Other deaths include a woman who succumbs to being in the water while... I think... we are supposed to surmise a turtle has somehow bit her to death but, perhaps the most ridiculous way a person ‘croaks it’ here (and it’s a film filled with ridiculous excuses for death scenes, as you can see) is when a guy stumbles and falls in the general vicinity of a few tarantulas (or other venomous breed of spider). Somehow, these tree dwelling creatures manage to cover said, quite unnecessarily squirming figure... just get up man!... with a web in less than 30 seconds. An apparently strong web which looks, really, just like somebody got some clumps of dried, non threatening grass and thrown them on the guy. Hang on... I think I might have just discovered the secret of the not so special effects in this movie. This looks so unconvincing and when the spiders are dropped onto the guy, he takes a long time yelling in an effort, I think, for the film makers to have something to pad the already dull running time out.
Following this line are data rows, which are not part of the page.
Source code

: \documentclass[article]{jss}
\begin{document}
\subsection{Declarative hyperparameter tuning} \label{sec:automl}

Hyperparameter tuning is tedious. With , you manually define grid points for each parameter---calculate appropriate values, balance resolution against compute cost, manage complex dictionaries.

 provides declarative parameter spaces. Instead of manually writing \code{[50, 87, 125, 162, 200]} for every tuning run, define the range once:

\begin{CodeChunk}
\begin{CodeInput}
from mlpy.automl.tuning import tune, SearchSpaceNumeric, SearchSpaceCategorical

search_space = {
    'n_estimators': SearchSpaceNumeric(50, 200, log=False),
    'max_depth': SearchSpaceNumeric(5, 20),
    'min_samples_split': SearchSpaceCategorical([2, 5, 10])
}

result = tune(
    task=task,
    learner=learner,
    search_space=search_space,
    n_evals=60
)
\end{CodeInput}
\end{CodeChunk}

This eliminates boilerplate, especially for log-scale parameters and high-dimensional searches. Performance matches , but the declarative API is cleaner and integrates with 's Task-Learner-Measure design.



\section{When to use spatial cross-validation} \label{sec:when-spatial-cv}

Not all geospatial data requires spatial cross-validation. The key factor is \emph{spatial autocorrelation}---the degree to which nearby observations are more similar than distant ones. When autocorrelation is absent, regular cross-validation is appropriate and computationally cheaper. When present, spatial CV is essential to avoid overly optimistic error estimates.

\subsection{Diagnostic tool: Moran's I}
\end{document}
And in between every scene or transition, shots of watching frogs are inserted to continue to remind the audience of the title of the film, although I can’t imagine why they would call it that in the first place when there are no killer frogs anywhere in the picture.

Another completely pointless death is the protracted... “oh wait, we forgot to tie that bit up so lets go back to it after we’ve already had the concluding scene of the movie” moment where Ray Milland’s character, left alone in his mansion, is killed by... um... I dunno. I think he has a heart attack maybe just from being in the presence of a whole host of lizards and snakes. He’s wheelchair bound but you’d think this would just make him faster but, no, he somehow seems to die of complete startlement anyway. Well, I say he dies but apparently, Milland was so sick to death of the production by this point that he stormed off the set three days earlier than he was supposed to and a double had to be used for some of the shots in that final sequence. So there you go... not sure if it was a happy set or not but, I guess, for Ray Milland it certainly wasn’t.

And, there’s not much else to say about Frogs. Apart from a nicely over the top Les Baxter stinger when the first, harmless frog comes on the screen and a J&B sighting which just made me think I would have been better off watching something Italian, Sam Elliot as a young actor is about the only interesting thing in this movie and even his smile can’t stop this film from being a deathly dull watch. I wouldn’t, I have to say, wish the movie Frogs on anyone, even connoisseurs of B-movies... it’s that boring and energy sapping. Sure I’m glad I saw it because, with a stupid poster like that it would have been a lifelong regret if I hadn’t. That being said, I’m not sure if that outweighs the regret of having to shell out £6 for this thing in the first place. This was not the fun movie I was expecting it to be... avoid at all costs.